I can't speak for any other city than NYC, but every record store I visit is filled with a whole lot of nothing. Back before CDs took over the world, you would be able to go into any record store and find almost any record from the Tijuana Brass right on up to a Beatles' Butcher cover, with anything from average to rare jazz, death metal and good old fashioned rock and roll in between. Now, any record that has the potential to fetch $20 or more is saved for eBay. Every record store has become one huge budget bin with a roof and staff, less the budget price tags. Bin after bin in all of the record stores I patronize is filled with absolutely nothing. A LOT of nothing.

Go to the Beatles section...Ringo The 4th and McCartney's "Back To The Egg." Go to the Led Zeppelin section...Robert Plant's "Shaken And Stirred." Ornette Coleman section...nothing. Sparks? Nothing. Want a Clash record other than "Cut The Crap?" Forget it. Bowie? "David Live," if you're lucky. Beatles records are not rare. Ornette records are not rare. Bowie records are not rare. Certain ones, yes. But your standard original pressing of "Beatles VI?" No short supply...on eBay.

There is no short supply of anything, save the hundred or so holy grails of record collecting. Even big selling gems like Pink Floyd's "Piper At The Gates Of Dawn" or the one time bane of my existence, Simon & Garfunkel's "Bookends" in mono are there if you want them. You just have to pay. I'd love to have that opportunity in say...a record store.

There is one store in Chicago that does indeed stock everything. All of it is offensively overpriced, but at least the option exists. If you did want to buy Dr. John's "Gris Gris" you could. They are asking $65 when it usually sells for $25. T-Rex "Unicorn" or "Beard Of Stars" are right up on the wall, for $50 instead of $15, but all are there if you want them badly enough. I haven't been to Amoeba in ages, so I don't know what is available. Oddly, I have never been to Princeton Record Exchange. But, all of the obvious and not so obvious places in Manhattan and Brooklyn, amidst all the fanfare and publicity, stock nothing classic, rare or worthwhile, saving all of the desirable goodies for the internet.

You could argue that I couldn't possibly be in every record store at every minute of every day, so how do I know that these desirable items haven't come through and weren't immediately snatched up, and you will make a solid a search for Led Zeppelin "2" or Iggy Pop's "The Idiot" on eBay, and you will find all of your fave shops selling them on their eBay marketplace page.

On a recent trip to a Brooklyn store to sell some records, I was put off a bit by the staff member who was appraising what I had brought in.

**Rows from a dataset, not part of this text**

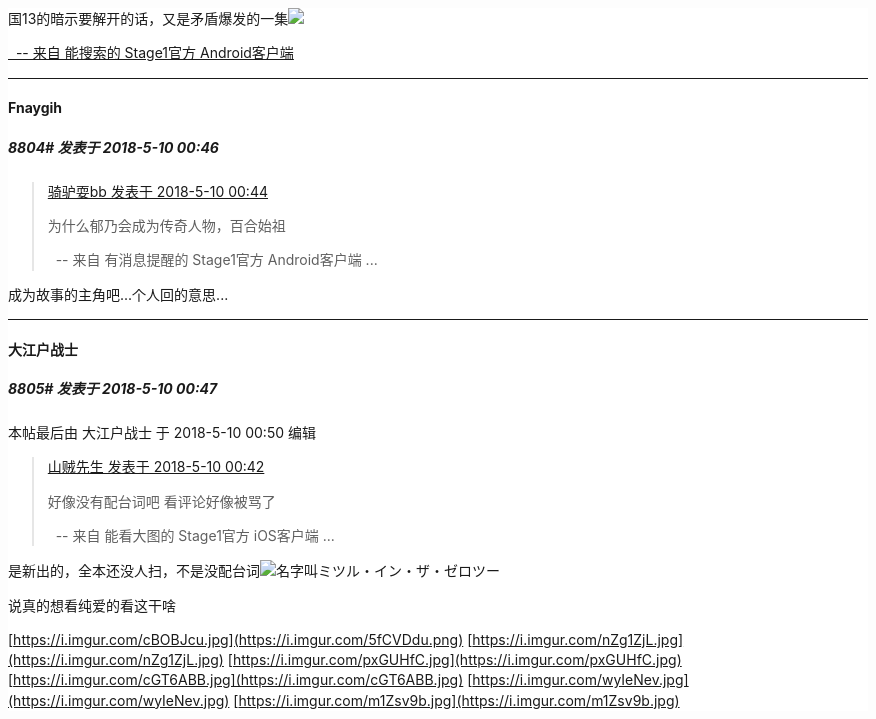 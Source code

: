 

国13的暗示要解开的话，又是矛盾爆发的一集<img src="https://static.saraba1st.com/image/smiley/face2017/037.png" referrerpolicy="no-referrer">

[  -- 来自 能搜索的 Stage1官方 Android客户端](https://www.coolapk.com/apk/140634)







-----

####  Fnaygih  
##### 8804#       发表于 2018-5-10 00:46



<blockquote><a href="httphttps://bbs.saraba1st.com/2b/forum.php?mod=redirect&amp;goto=findpost&amp;pid=39539897&amp;ptid=1646735" target="_blank">骑驴耍bb 发表于 2018-5-10 00:44</a>

为什么郁乃会成为传奇人物，百合始祖


  -- 来自 有消息提醒的 Stage1官方 Android客户端 ...</blockquote>
成为故事的主角吧...个人回的意思...







-----

####  大江户战士  
##### 8805#       发表于 2018-5-10 00:47



 本帖最后由 大江户战士 于 2018-5-10 00:50 编辑 
<blockquote><a href="httphttps://bbs.saraba1st.com/2b/forum.php?mod=redirect&amp;goto=findpost&amp;pid=39539884&amp;ptid=1646735" target="_blank">山贼先生 发表于 2018-5-10 00:42</a>

好像没有配台词吧 看评论好像被骂了


  -- 来自 能看大图的 Stage1官方 iOS客户端 ...</blockquote>
是新出的，全本还没人扫，不是没配台词<img src="https://static.saraba1st.com/image/smiley/face2017/065.png" referrerpolicy="no-referrer">名字叫ミツル・イン・ザ・ゼロツー

说真的想看纯爱的看这干啥

[https://i.imgur.com/cBOBJcu.jpg](https://i.imgur.com/5fCVDdu.png)
[https://i.imgur.com/nZg1ZjL.jpg](https://i.imgur.com/nZg1ZjL.jpg)
[https://i.imgur.com/pxGUHfC.jpg](https://i.imgur.com/pxGUHfC.jpg)
[https://i.imgur.com/cGT6ABB.jpg](https://i.imgur.com/cGT6ABB.jpg)
[https://i.imgur.com/wyIeNev.jpg](https://i.imgur.com/wyIeNev.jpg)
[https://i.imgur.com/m1Zsv9b.jpg](https://i.imgur.com/m1Zsv9b.jpg)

Each record was propped up against his MacBook while he did research online, making what used to be a 5-10 minute job an eternity. (He was 24 years old, so obscure artists like Jackson Browne and the Lovin' Spoonful made his brain shift.) He'd look up Elton John's "Goodbye Yellow Brick Road," see that there were 200 copies available on eBay for three to five bucks, and turn it down, even though my copy was the original black rainbow MCA pressing in mint condition and he had not one copy in the Elton John section. (If I was that guy, I would have given me $2, priced it at $10, with a little sale sign that read, "Elton's classic/MINT ORIG" and it would have sold. I wouldn't have to look it up, either. Anyway...) This went on for 30 minutes or more. I didn't want to be "one of those guys," so I just took it like a man, all the time thinking, "What's the point of having a record store if you're putting all the solid stuff online?"

I am all caught up in vinylmania and its resurgence, and when NYCD was riding high, I all but laughed most of my collection right into the street. I regret it daily, but who knew? Now that it's all the rage again and I no longer have the brick and mortar venue to sell my wares, I do a lot of back seat driving. Most record stores are not as much fun as they used to be, at least for someone looking for something other than blue vinyl RSD 45s or 180gram reissues of the MC5 catalogue for $25 a pop. At least not in my hood.


buzzbabyjesus said...

I sometimes wonder where my copy of Big Star's "#1 Record" is, or "Exile On Main Street" with all the postcards went, or who ended up with the mono copy of The Kinks "Face To Face".
I've spent a lot of time in record stores, then cd shops. It used to be fun thumbing through the stacks looking for surprises, not "Ringo The 4th". When NYCD closed, I stopped. Haven't bought any music since, but have acquired a terabyte of music by other means. The game now is to see how fast I can find something. It took me about 15 minutes to get Parquet Courts after reading about them here.
Too bad selling records has come to that. Seems we use the internet instead of our brains. Devo was right.

Les said...

It's been awhile since I've been in the record store, a year or so, but I'm commenting anyhow. In my experience, our record store people know their stuff. When I was shopping your list (If you have a new list, forward it to me!), I handed it to the owner at my fav local shop and he knew exactly what he had and didn't and what he probably never would. You two could probably have a great conversation. His staff, I'm not sure, the owner has been there every time I've visited and has been the one to help me. They do have pricer albums on display, up, out of reach, but I'm not knowledgeable enough to know if they are overpriced or not. I wish I had a smartphone so you could shop my local store with me!

ASH On The Beat said...

Can't agree more with your general thoughts Sal.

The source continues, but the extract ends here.